Lately I tried it again, this time running Suricata in inline-IPS-mode and only on LAN, which is an intel NIC, but also a parent interface of vlans. I only had activated the alert-mode, wasn't even blocking anything.
But my phone, which is connected to a vlan on the asus-router, instantly hadn't had any internet anymore. So I ditched Suricata again.Is this expected behavior or is my pfSense install somehow flawed? I did uninstall Suricata and with that deleted its settings every time.
-
Unless you modify it, there is an automatic "default" Pass List created by Suricata for each interface. That Pass List contains the WAN public IP, the interface IP address subnet of every local interface on the firewall, your configured DNS servers, the loopback addresses (IPv4 and IPv6) and the default gateway. No IP addresses in that list will get blocked.
Now, if you have something downstream (that Asus wireless router) that is potentially NATing for your, that would be a problem as those NAT IP addresses would not be in a pass list. That's what I bet is happening.
You need to look at the actual IP address of the device being blocked (look it up on the device itself), then go into the ALERTS tab with Suricata running and see if that IP is in an alert. If so, then go to the INTERFACE SETTINGS tab for the interface that blocked and open up and view the contents of the default Pass List. I'm betting that the IP you see blocked (your device) is not within the subnets listed in the default Pass List.
-
@bmeeks The first time it was my main machine which has an IP-address of my LAN-network.
The second time, like I said, there was no blocking active at all...I wonder, if my asus router doing the vlans is the problem and suricata doesn't like it at all.
-
@bob-dig
Not being there to see your actual configuration, my bet is your Asus router is still in "router" mode and is doing NAT. You haven't shown me the actual IP addresses in use. If they are in RFC1918 space, there is no privacy issue at all with sharing them here.Show me the IP subnet of your LAN, the actual IP addresses your phone and PC are using, and a screenshot of the BLOCKS tab of Suricata when one of your devices is not working.

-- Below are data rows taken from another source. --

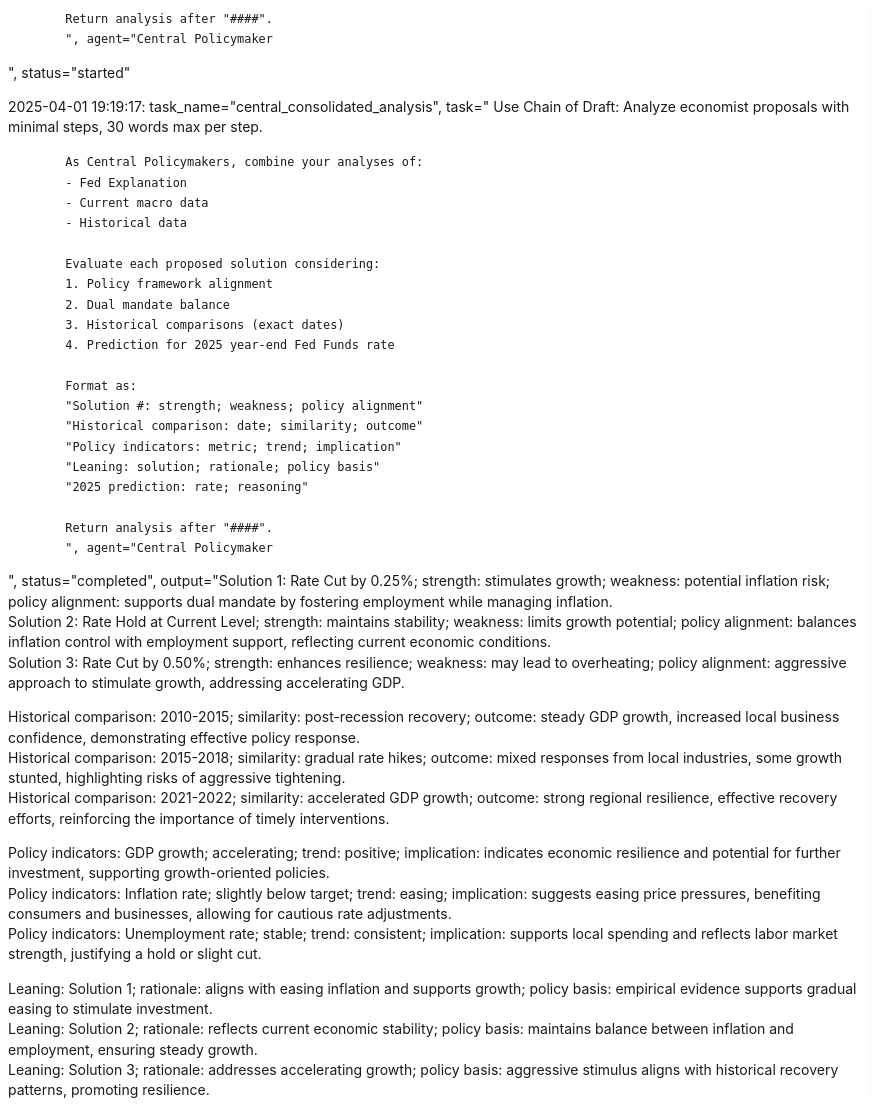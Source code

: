             Return analysis after "####".
            ", agent="Central Policymaker
", status="started"

2025-04-01 19:19:17: task_name="central_consolidated_analysis", task="
            Use Chain of Draft: Analyze economist proposals with minimal steps, 30 words max per step.
            
            As Central Policymakers, combine your analyses of:
            - Fed Explanation
            - Current macro data
            - Historical data
            
            Evaluate each proposed solution considering:
            1. Policy framework alignment
            2. Dual mandate balance
            3. Historical comparisons (exact dates)
            4. Prediction for 2025 year-end Fed Funds rate
            
            Format as:
            "Solution #: strength; weakness; policy alignment"
            "Historical comparison: date; similarity; outcome"
            "Policy indicators: metric; trend; implication"
            "Leaning: solution; rationale; policy basis"
            "2025 prediction: rate; reasoning"
            
            Return analysis after "####".
            ", agent="Central Policymaker
", status="completed", output="Solution 1: Rate Cut by 0.25%; strength: stimulates growth; weakness: potential inflation risk; policy alignment: supports dual mandate by fostering employment while managing inflation.  
Solution 2: Rate Hold at Current Level; strength: maintains stability; weakness: limits growth potential; policy alignment: balances inflation control with employment support, reflecting current economic conditions.  
Solution 3: Rate Cut by 0.50%; strength: enhances resilience; weakness: may lead to overheating; policy alignment: aggressive approach to stimulate growth, addressing accelerating GDP.  

Historical comparison: 2010-2015; similarity: post-recession recovery; outcome: steady GDP growth, increased local business confidence, demonstrating effective policy response.  
Historical comparison: 2015-2018; similarity: gradual rate hikes; outcome: mixed responses from local industries, some growth stunted, highlighting risks of aggressive tightening.  
Historical comparison: 2021-2022; similarity: accelerated GDP growth; outcome: strong regional resilience, effective recovery efforts, reinforcing the importance of timely interventions.  

Policy indicators: GDP growth; accelerating; trend: positive; implication: indicates economic resilience and potential for further investment, supporting growth-oriented policies.  
Policy indicators: Inflation rate; slightly below target; trend: easing; implication: suggests easing price pressures, benefiting consumers and businesses, allowing for cautious rate adjustments.  
Policy indicators: Unemployment rate; stable; trend: consistent; implication: supports local spending and reflects labor market strength, justifying a hold or slight cut.  

Leaning: Solution 1; rationale: aligns with easing inflation and supports growth; policy basis: empirical evidence supports gradual easing to stimulate investment.  
Leaning: Solution 2; rationale: reflects current economic stability; policy basis: maintains balance between inflation and employment, ensuring steady growth.  
Leaning: Solution 3; rationale: addresses accelerating growth; policy basis: aggressive stimulus aligns with historical recovery patterns, promoting resilience.  

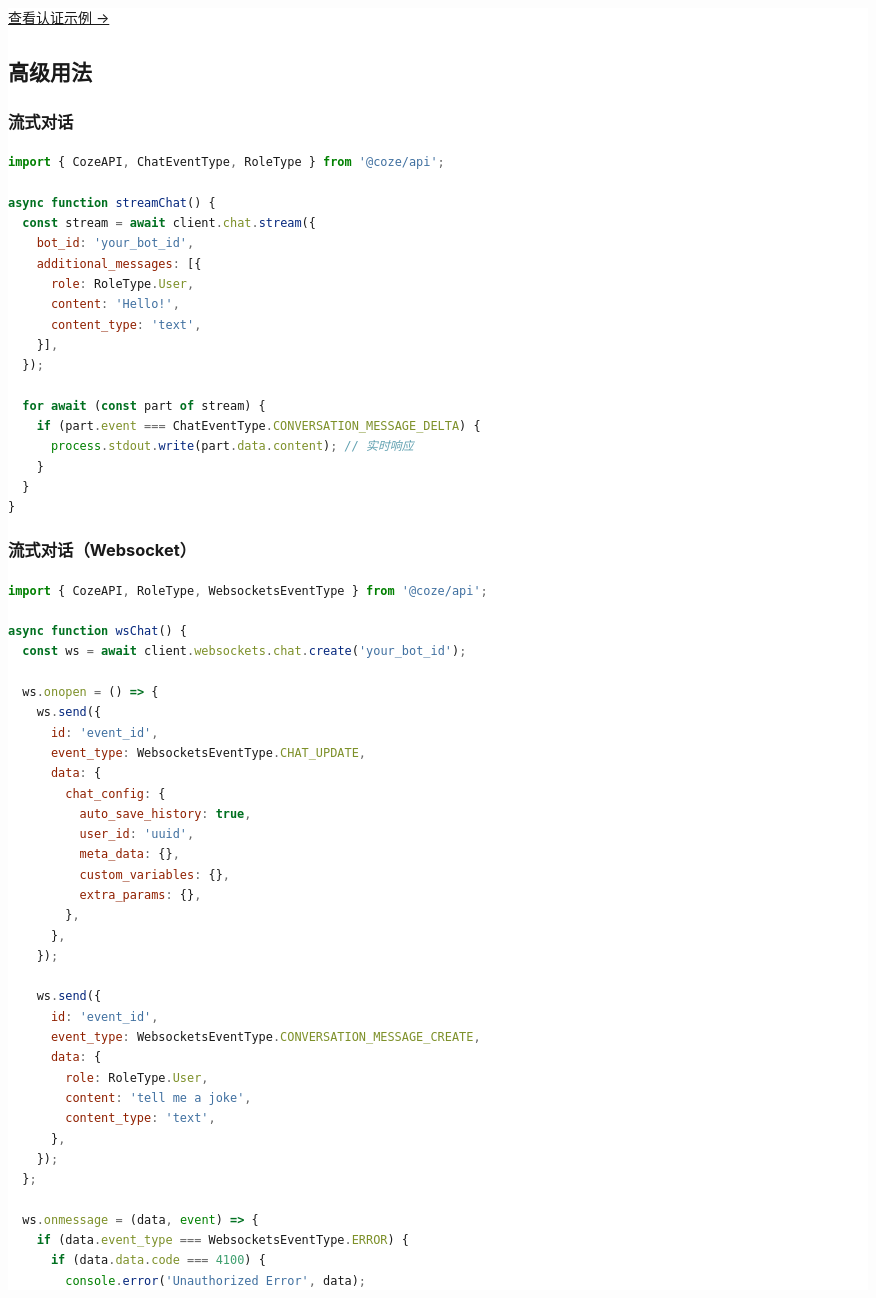 [查看认证示例 →](../../examples/coze-js-node/src/auth/)

## 高级用法

### 流式对话
```javascript
import { CozeAPI, ChatEventType, RoleType } from '@coze/api';

async function streamChat() {
  const stream = await client.chat.stream({
    bot_id: 'your_bot_id',
    additional_messages: [{
      role: RoleType.User,
      content: 'Hello!',
      content_type: 'text',
    }],
  });

  for await (const part of stream) {
    if (part.event === ChatEventType.CONVERSATION_MESSAGE_DELTA) {
      process.stdout.write(part.data.content); // 实时响应
    }
  }
}
```

### 流式对话（Websocket）
```javascript
import { CozeAPI, RoleType, WebsocketsEventType } from '@coze/api';

async function wsChat() {
  const ws = await client.websockets.chat.create('your_bot_id');

  ws.onopen = () => {
    ws.send({
      id: 'event_id',
      event_type: WebsocketsEventType.CHAT_UPDATE,
      data: {
        chat_config: {
          auto_save_history: true,
          user_id: 'uuid',
          meta_data: {},
          custom_variables: {},
          extra_params: {},
        },
      },
    });

    ws.send({
      id: 'event_id',
      event_type: WebsocketsEventType.CONVERSATION_MESSAGE_CREATE,
      data: {
        role: RoleType.User,
        content: 'tell me a joke',
        content_type: 'text',
      },
    });
  };

  ws.onmessage = (data, event) => {
    if (data.event_type === WebsocketsEventType.ERROR) {
      if (data.data.code === 4100) {
        console.error('Unauthorized Error', data);
```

One other point, Suricata and Snort "block" by sending the offender's IP address to the firewall where it is added to a table. Stopping Suricata or Snort on the interface, or even disabling blocking on the interface will NOT remove the IP from the firewall's table. It will still be blocked. You must manually clear any blocks!
-
@bmeeks I have uninstalled Suricata so I can't show you everything right now. The router is in AP-mode but the vlan functionality is not something it would normally do, it is only possible by running some scripts on it. Snort2c is empty right now.
I will come back to you, next time I try suricata. Thank you. -
@bmeeks I had this happening on 2.4.5.p1 and now with 2.5 it has happened again: a local machine got blocked. This time it wasn't my main machine so I didn't fall in panic mode. But still, it is very annoying. Maybe you have an idea. I installed suricata some days ago.
Looking at suricata, 192.168.1.0/24 is in the default home net and default pass list.
Edit one day later: Today the same machine got blocked again.
-
@bob-dig Try to change the BLOCK from BOTH to DEST and see if that changes anything.
I see the same behaviour in Suricata in the datacenters.
-
@bmeeks Any thoughts or ideas, how this could happened? Did I forget something you had asked for?
-
@bob-dig said in Having problems lately with suricata.:
@bmeeks Any thoughts or ideas, how this could happened? Did I forget something you had asked for?
I have never, since I created the Suricata package, been able to reproduce the issue of an IP getting blocked that is on a Pass List. And believe me I have tried and tried in my virtual machine test environment to duplicate this. Therefore I have no idea what could be wrong in your system.
If it is service impacting to you, then you have three options: (1) disable blocking; (2) disable the rule category that is generating the blocks; or (3) uninstall the Suricata package entirely.
-
@bmeeks The last time there was only a small dlink green switch in between if I remember correctly. So nothing special and I think nothing wrong either.